1/ Réduire la pollution plastique et ses causes profondes (surproduction de plastique)
2/ Protéger la santé humaine et agir pour les générations futures
3/ Agir à toutes les échelles (France, Europe et international) contre la pollution
1/ Réduire la pollution plastique et ses causes profondes (surproduction de plastique)
Chaque année, 12 millions de tonnes de plastique finissent dans l’océan au plan international et la méditerranée est l’une des zones les plus polluées. Or, chaque point d’augmentation de la production de plastique entraîne mécaniquement une augmentation de la pollution. Les scientifiques recommandent d’engager une réduction de la production mondiale et d’agir à toutes les échelles pour réduire les plastiques non essentiels.
- Réduire les plastiques à usage unique
Ces plastiques à usage unique accompagnent un mode de vie fondé sur le jetable (repas ou boissons à emporter, snacking…), avec à la clé une pollution croissante. L’association agit au plan réglementaire et accompagne tous les acteurs pour réduire ces plastiques à usage unique, déplastifier les activités et privilégier réduction et réemploi des emballages.

- Réduire les bouteilles plastiques, cause majeure de pollution
Face aux 15 milliards de bouteilles plastiques consommées chaque année en France, No Plastic In My Sea a lancé le programme Objectif Zéro Bouteille Plastique. Ce programme recense 200 solutions pour remplacer les bouteilles plastiques par des alternatives durables et a déjà permis d’éviter la consommation de plus de 1,4 milliard de bouteilles plastiques.
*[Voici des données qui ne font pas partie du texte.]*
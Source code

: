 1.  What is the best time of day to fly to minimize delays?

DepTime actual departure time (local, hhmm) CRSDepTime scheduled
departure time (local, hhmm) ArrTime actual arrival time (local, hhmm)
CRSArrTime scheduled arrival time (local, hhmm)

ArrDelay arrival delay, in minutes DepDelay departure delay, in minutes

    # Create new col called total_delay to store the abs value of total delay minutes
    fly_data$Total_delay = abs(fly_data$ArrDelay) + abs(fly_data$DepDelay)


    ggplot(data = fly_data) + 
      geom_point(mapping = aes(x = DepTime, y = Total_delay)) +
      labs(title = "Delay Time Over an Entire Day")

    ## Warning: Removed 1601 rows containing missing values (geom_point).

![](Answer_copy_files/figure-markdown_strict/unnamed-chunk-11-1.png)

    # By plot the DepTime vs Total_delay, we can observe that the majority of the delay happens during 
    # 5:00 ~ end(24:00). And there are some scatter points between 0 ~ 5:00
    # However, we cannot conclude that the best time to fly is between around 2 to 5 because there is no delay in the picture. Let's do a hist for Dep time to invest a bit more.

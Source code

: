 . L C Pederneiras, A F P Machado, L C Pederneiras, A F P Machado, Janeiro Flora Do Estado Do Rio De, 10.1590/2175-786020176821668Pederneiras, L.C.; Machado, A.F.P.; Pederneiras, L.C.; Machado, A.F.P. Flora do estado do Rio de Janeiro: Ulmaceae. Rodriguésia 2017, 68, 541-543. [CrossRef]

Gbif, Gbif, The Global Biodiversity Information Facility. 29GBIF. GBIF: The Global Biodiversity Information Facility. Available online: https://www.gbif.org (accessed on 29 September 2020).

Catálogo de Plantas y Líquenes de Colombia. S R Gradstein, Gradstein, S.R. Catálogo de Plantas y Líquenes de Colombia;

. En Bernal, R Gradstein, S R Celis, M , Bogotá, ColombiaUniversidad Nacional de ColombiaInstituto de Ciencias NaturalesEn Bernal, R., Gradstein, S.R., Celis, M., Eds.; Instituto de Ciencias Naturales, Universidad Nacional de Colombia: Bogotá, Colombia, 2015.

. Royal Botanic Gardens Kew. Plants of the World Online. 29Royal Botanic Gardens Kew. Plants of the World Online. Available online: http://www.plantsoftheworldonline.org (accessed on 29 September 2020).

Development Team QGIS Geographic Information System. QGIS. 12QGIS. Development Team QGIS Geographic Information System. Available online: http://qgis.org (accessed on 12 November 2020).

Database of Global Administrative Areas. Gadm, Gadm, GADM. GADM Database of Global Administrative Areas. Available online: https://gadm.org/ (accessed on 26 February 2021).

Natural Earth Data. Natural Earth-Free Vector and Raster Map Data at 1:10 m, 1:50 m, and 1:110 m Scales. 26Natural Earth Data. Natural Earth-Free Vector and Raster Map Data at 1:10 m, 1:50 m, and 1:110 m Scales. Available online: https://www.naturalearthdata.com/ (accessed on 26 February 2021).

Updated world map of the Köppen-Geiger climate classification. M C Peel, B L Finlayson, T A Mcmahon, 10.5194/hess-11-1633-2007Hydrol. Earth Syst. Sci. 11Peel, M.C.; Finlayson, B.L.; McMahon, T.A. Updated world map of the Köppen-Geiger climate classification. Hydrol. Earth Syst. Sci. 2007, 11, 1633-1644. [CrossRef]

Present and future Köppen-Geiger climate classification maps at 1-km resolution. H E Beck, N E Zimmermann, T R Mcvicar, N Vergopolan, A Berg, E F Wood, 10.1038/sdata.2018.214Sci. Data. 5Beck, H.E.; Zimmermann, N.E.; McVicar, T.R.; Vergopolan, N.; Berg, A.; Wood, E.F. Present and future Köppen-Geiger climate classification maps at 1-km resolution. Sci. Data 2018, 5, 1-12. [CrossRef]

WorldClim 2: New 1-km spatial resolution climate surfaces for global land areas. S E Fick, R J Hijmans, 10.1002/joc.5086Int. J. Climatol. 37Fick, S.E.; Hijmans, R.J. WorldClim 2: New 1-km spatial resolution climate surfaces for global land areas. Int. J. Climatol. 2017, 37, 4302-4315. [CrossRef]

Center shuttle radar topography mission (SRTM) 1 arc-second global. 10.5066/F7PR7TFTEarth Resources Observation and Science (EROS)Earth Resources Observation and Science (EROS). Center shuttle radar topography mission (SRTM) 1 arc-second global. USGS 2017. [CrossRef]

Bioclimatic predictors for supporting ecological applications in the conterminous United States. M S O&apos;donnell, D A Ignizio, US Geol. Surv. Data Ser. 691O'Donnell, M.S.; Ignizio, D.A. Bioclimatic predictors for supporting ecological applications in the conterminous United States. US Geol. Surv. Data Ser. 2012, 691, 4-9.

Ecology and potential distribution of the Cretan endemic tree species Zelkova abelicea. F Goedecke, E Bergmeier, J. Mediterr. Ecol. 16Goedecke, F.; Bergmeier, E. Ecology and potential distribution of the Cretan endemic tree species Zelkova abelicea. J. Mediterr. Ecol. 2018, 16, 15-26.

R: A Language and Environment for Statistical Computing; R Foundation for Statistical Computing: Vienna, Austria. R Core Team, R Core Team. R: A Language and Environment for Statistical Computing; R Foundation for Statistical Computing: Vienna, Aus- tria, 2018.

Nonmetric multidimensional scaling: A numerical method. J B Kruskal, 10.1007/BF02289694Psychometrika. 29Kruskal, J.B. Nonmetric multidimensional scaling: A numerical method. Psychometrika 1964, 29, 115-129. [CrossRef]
- Réduire la pollution microplastiques due notamment à la fast-fashion
Les microplastiques représentent 90% de la pollution plastique selon l’Ifremer. Cette part peu ou pas visible de la pollution plastique nécessite une action urgente. L’une des pistes est de réduire les microplastiques textiles. Les fibres synthétiques, telles que le polyester, l’acrylique et l’élasthanne, sont largement utilisées dans la fast fashion en raison de leur faible coût. Or, les textiles synthétiques sont responsables de 35 % des microplastiques primaires présents dans les océans, soit plus que les pneus (28 %).
2/ Protéger la santé humaine et agir pour les générations futures
- Protéger notre santé des toxicités du plastique
La pollution plastique ne se limite pas à l’environnement. Elle a également des répercussions sur la santé humaine. Les microplastiques sont ingérés et inhalés, posant des risques potentiels pour l’Homme dès le stade fœtal. Des études scientifiques alarmantes ont révélé la présence de microplastiques dans le placenta humain, dans le lait maternel, et même dans le cerveau.
Les enfants et les jeunes sont particulièrement vulnérables aux impacts du plastique, tant sur le plan environnemental que sanitaire. Leur système immunitaire, hormonal et neurologique étant en développement, les effets des substances toxiques associées au plastique peuvent y être plus marqués et durables.
Face à ces risques, nous alertons les pouvoirs publics et les médias et agissons auprès des consommateurs directement.

- Protéger et engager les générations futures
Au-delà de l’information sur les risques sanitaires auprès des médias, des parents et associations familiales, l’association développe des actions de sensibilisation dans les établissements scolaires avec le No Plastic Challenge.
L’opération permet chaque année à plus de 200 établissements scolaires de sensibiliser des milliers d’enfants aux enjeux environnementaux et sanitaires du plastique. Et d’apprendre à déplastifier ses modes de consommation grâce à des éco gestes accessibles à tous.

3/ Agir à toutes les échelles (France, Europe et international) contre la pollution
La pollution plastique ne connaît pas de frontières. Elle circule dans l’air, dans l’eau et dans nos corps.
No Plastic In My Sea participe activement aux négociations internationales pour un traité ambitieux contre la pollution plastique.
L’association collabore avec d’autres ONG pour appeler à une réduction mondiale de la production de plastique et à l’élimination des plastiques à usage unique, notamment les bouteilles, qui sont parmi les déchets les plus polluants.
L’association est également mobilisée au plan européen
En France, notre plaidoyer a généré plus de 200 retombées médiatiques par an, et le No Plastic Challenge permet d’engager 120 000 personnes chaque année dans la réduction des plastiques.